Characteristics of annotated genes from Carex and Juncus.

	C. cristatella	C. scoparia	J. effusus	J. inflexus
Number of genes	26,500	25,799	25,967	25,422
Average CDS length (bp)	1,054	1,069	1,018	1,023
Exon number per gene	5.27	5.43	5.43	5.53
Intron number per gene	4.27	4.43	4.43	4.53
Average intron length per gene	1,958	2,031	1,263	1,300
Average gene length (bp)	3,310	3,464	2,625	2,717

Characteristics of annotated genes from Carex and Juncus.

Gene GC content

Ancestral monocot species are believed to have had a bimodal gene GC distribution, which is strongly preserved in Poaceae species, but many other monocot species have a unimodal gene GC distribution (Serres-Giardi ; Clément ; McKain ).
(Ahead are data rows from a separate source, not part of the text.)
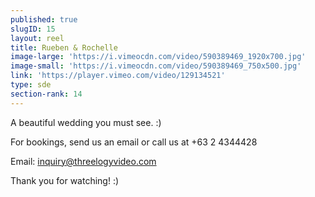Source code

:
 ```yaml
---
published: true
slugID: 15
layout: reel
title: Rueben & Rochelle
image-large: 'https://i.vimeocdn.com/video/590389469_1920x700.jpg'
image-small: 'https://i.vimeocdn.com/video/590389469_750x500.jpg'
link: 'https://player.vimeo.com/video/129134521'
type: sde
section-rank: 14
---
```

A beautiful wedding you must see. :)

For bookings, send us an email or call us at +63 2 4344428

Email: inquiry@threelogyvideo.com

Thank you for watching! :)
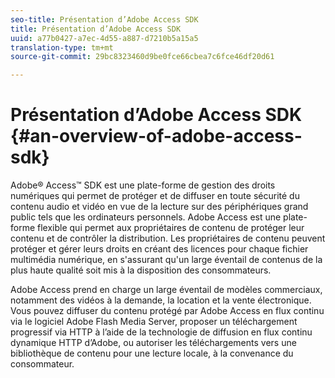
 ```yaml
---
seo-title: Présentation d’Adobe Access SDK
title: Présentation d’Adobe Access SDK
uuid: a77b0427-a7ec-4d55-a887-d7210b5a15a5
translation-type: tm+mt
source-git-commit: 29bc8323460d9be0fce66cbea7c6fce46df20d61

---
```



# Présentation d’Adobe Access SDK {#an-overview-of-adobe-access-sdk}

Adobe® Access™ SDK est une plate-forme de gestion des droits numériques qui permet de protéger et de diffuser en toute sécurité du contenu audio et vidéo en vue de la lecture sur des périphériques grand public tels que les ordinateurs personnels. Adobe Access est une plate-forme flexible qui permet aux propriétaires de contenu de protéger leur contenu et de contrôler la distribution. Les propriétaires de contenu peuvent protéger et gérer leurs droits en créant des licences pour chaque fichier multimédia numérique, en s&#39;assurant qu&#39;un large éventail de contenus de la plus haute qualité soit mis à la disposition des consommateurs.

Adobe Access prend en charge un large éventail de modèles commerciaux, notamment des vidéos à la demande, la location et la vente électronique. Vous pouvez diffuser du contenu protégé par Adobe Access en flux continu via le logiciel Adobe Flash Media Server, proposer un téléchargement progressif via HTTP à l’aide de la technologie de diffusion en flux continu dynamique HTTP d’Adobe, ou autoriser les téléchargements vers une bibliothèque de contenu pour une lecture locale, à la convenance du consommateur.
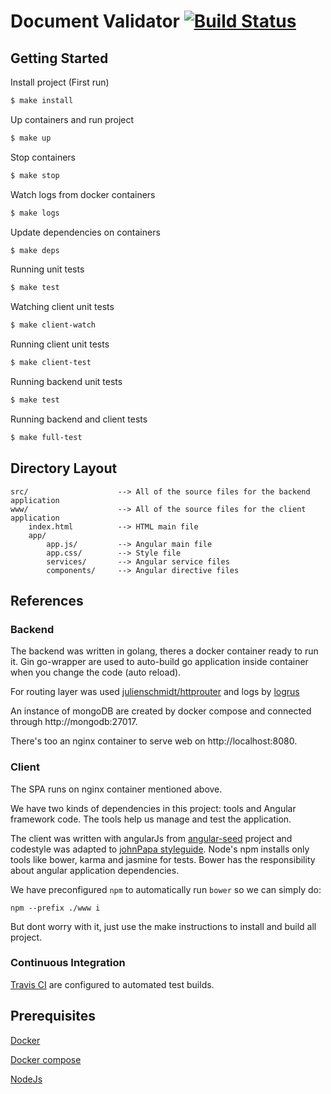 # Document Validator [![Build Status](https://travis-ci.org/aymone/doc-validator.svg?branch=master)](https://travis-ci.org/aymone/doc-validator)

## Getting Started

Install project (First run)
```bash
$ make install
```

Up containers and run project
```bash
$ make up
```

Stop containers
```bash
$ make stop
```

Watch logs from docker containers
```bash
$ make logs
```

Update dependencies on containers
```bash
$ make deps
```

Running unit tests
```bash
$ make test
```

Watching client unit tests
```bash
$ make client-watch
```

Running client unit tests
```bash
$ make client-test
```

Running backend unit tests
```bash
$ make test
```

Running backend and client tests
```bash
$ make full-test
```

## Directory Layout
```
src/                    --> All of the source files for the backend application
www/                    --> All of the source files for the client application
    index.html          --> HTML main file
    app/
        app.js/         --> Angular main file
        app.css/        --> Style file
        services/       --> Angular service files
        components/     --> Angular directive files
```

## References

### Backend
The backend was written in golang, theres a docker container ready to run it.
Gin go-wrapper are used to auto-build go application inside container when you change the code (auto reload).

For routing layer was used [julienschmidt/httprouter](https://github.com/julienschmidt/httprouter) and logs by [logrus](https://github.com/sirupsen/logrus)

An instance of mongoDB are created by docker compose and connected through http://mongodb:27017.

There's too an nginx container to serve web on http://localhost:8080.

### Client

The SPA runs on nginx container mentioned above.

We have two kinds of dependencies in this project: tools and Angular framework code. The tools help
us manage and test the application.

The client was written with angularJs from [angular-seed](https://github.com/angular/angular-seed) project and codestyle was adapted to [johnPapa styleguide](https://github.com/johnpapa/angular-styleguide/blob/master/a1/README.md). Node's npm installs only tools like bower, karma and jasmine for tests.
Bower has the responsibility about angular application dependencies.

We have preconfigured `npm` to automatically run `bower` so we can simply do:
```
npm --prefix ./www i
```

But dont worry with it, just use the make instructions to install and build all project.

### Continuous Integration
[Travis CI](https://travis-ci.org/aymone/doc-validator) are configured to automated test builds.

## Prerequisites

[Docker](https://www.docker.com/)

[Docker compose](https://docs.docker.com/compose/install/)

[NodeJs](https://nodejs.org/en/)
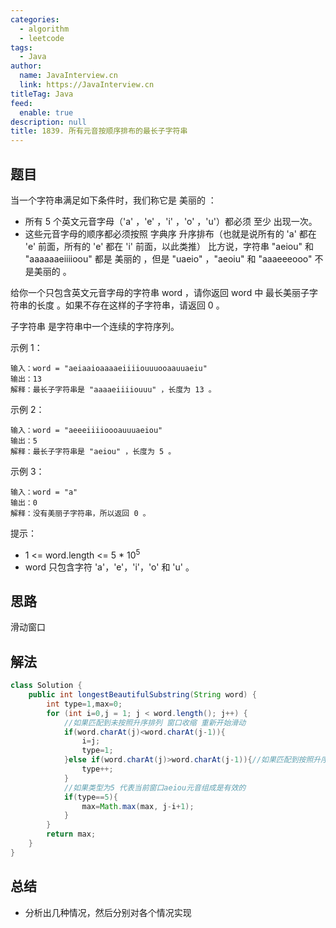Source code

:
 ```yaml
---
categories: 
  - algorithm
  - leetcode
tags: 
  - Java
author: 
  name: JavaInterview.cn
  link: https://JavaInterview.cn
titleTag: Java
feed: 
  enable: true
description: null
title: 1839. 所有元音按顺序排布的最长子字符串
---
```


## 题目

当一个字符串满足如下条件时，我们称它是 美丽的 ：

* 所有 5 个英文元音字母（'a' ，'e' ，'i' ，'o' ，'u'）都必须 至少 出现一次。
* 这些元音字母的顺序都必须按照 字典序 升序排布（也就是说所有的 'a' 都在 'e' 前面，所有的 'e' 都在 'i' 前面，以此类推）
比方说，字符串 "aeiou" 和 "aaaaaaeiiiioou" 都是 美丽的 ，但是 "uaeio" ，"aeoiu" 和 "aaaeeeooo" 不是美丽的 。

给你一个只包含英文元音字母的字符串 word ，请你返回 word 中 最长美丽子字符串的长度 。如果不存在这样的子字符串，请返回 0 。

子字符串 是字符串中一个连续的字符序列。



示例 1：

    输入：word = "aeiaaioaaaaeiiiiouuuooaauuaeiu"
    输出：13
    解释：最长子字符串是 "aaaaeiiiiouuu" ，长度为 13 。
示例 2：

    输入：word = "aeeeiiiioooauuuaeiou"
    输出：5
    解释：最长子字符串是 "aeiou" ，长度为 5 。
示例 3：

    输入：word = "a"
    输出：0
    解释：没有美丽子字符串，所以返回 0 。


提示：

* 1 <= word.length <= 5 * 10<sup>5</sup>
* word 只包含字符 'a'，'e'，'i'，'o' 和 'u' 。

## 思路

滑动窗口

## 解法
```java
class Solution {
    public int longestBeautifulSubstring(String word) {
        int type=1,max=0;
        for (int i=0,j = 1; j < word.length(); j++) {
            //如果匹配到未按照升序排列 窗口收缩 重新开始滑动
            if(word.charAt(j)<word.charAt(j-1)){
                i=j;
                type=1;
            }else if(word.charAt(j)>word.charAt(j-1)){//如果匹配到按照升序排列 类型增加1 
                type++;
            }
            //如果类型为5 代表当前窗口aeiou元音组成是有效的
            if(type==5){
                max=Math.max(max, j-i+1);
            }
        }
        return max;
    }
}

```

## 总结

- 分析出几种情况，然后分别对各个情况实现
We examined gene GC and GC3 distribution for the Carex and Juncus species here and compared these distributions with those from O. sativa (Fig. 1, Supplementary Fig. 12). Compared to O. sativa, the Carex and Juncus species have unimodal GC and GC3 distributions, which is common for many non-Poaceae monocot species (Serres-Giardi ; Clément ; McKain ). Carex cristatella and C. scoparia have nearly identical gene GC distributions with peaks at about 43%, and J. effusus and J. inflexus also have nearly identical GC distributions with peaks at 45%. Many cyperid genes have lower gene GC content than even the low-GC genes from O. sativa.

Fig. 1.

Distribution of full CDS GC content of C. cristatella, C. scoparia, J. effusus, J. inflexus, and O. sativa. Only primary isoforms and non-TEs-related genes were used in GC content calculations.

Gene orthologs

Ortholog analysis was performed with proteins from 8 monocot species, A. comosus, C. cristatella, C. scoparia, J. effusus, J. inflexus, M. balbisiana, O. sativa, and S. bicolor. Nearly 9,000 orthologous groups were identified that contained genes from only the 8 monocot species, and these groups represent gene families that are generally conserved across the monocots (Fig. 2). Carex-, Juncus-, and Poaceae-specific orthologous gene families were identified with between 1,616 and 2,374 gene families each. GO enrichment analysis of the Carex-specific gene families showed an enrichment for metabolic processes, transcription factors, stress response genes, and diterpenoid biosynthesis (Supplementary Fig. 13). The Juncus-specific gene families have a significant abundance of GO terms for metabolic processes, defense responses, and homeostatic processes (Supplementary Fig. 14). GO terms related to various metabolic processes and ion transport were abundant within the Poaceae-specific gene families (Supplementary Fig. 15). Interestingly, the enrichment of gene families annotated with stress response terms within both Carex and Juncus but not in the Poaceae suggests that Carex and Juncus have developed additional mechanisms to respond to stress compared to the grasses.

Fig. 2.

Numbers of shared single-copy and multiple-copy gene families among the 8 monocot genomes. Gene families were identified in A. comosus, C. cristatella, C. scoparia, J. effusus, J. inflexus, M. balbisiana, O. sativa, and S. bicolor using OrthoFinder.

Monocot phylogeny

A phylogenetic tree generated using orthologs identified from the predicted gene sets from A. comosus, A. setaceus, C. cristatella, C. littledalei, C. scoparia, J. effusus, J. inflexus, M. balbisiana, O. sativa, P. raimondii, S. bicolor, and T. latifolia was created (Fig. 3). This phylogenetic tree is consistent with Poales phylogenies from a number of other reports that indicate Cyperaceae and Juncaceae as being the most recently diverged families and an earlier time of divergence between Bromeliaceae and Poaceae, Cyperaceae, and Juncaceae (Bremer 2002; Eguchi and Tamura 2016). Estimated times of divergence in this phylogeny are consistent with those of Eguchi and Tamura (2016) and Can , but other reports found generally earlier branching dates than those calculated here (Janssen and Bremer 2004; Givnish ).

Fig. 3.

Phylogeny and estimation of divergence times of the sequenced Carex and Juncus genomes with Asparagus setaceus and 7 other Poales species based on 459 single-copy ortholog sequences. Numbers above and below the nodes are divergence times in millions of years and bootstrap values, respectively. Species divergence times estimated by MCMCTree at 95% confidence interval are shown as bars at each node of the tree.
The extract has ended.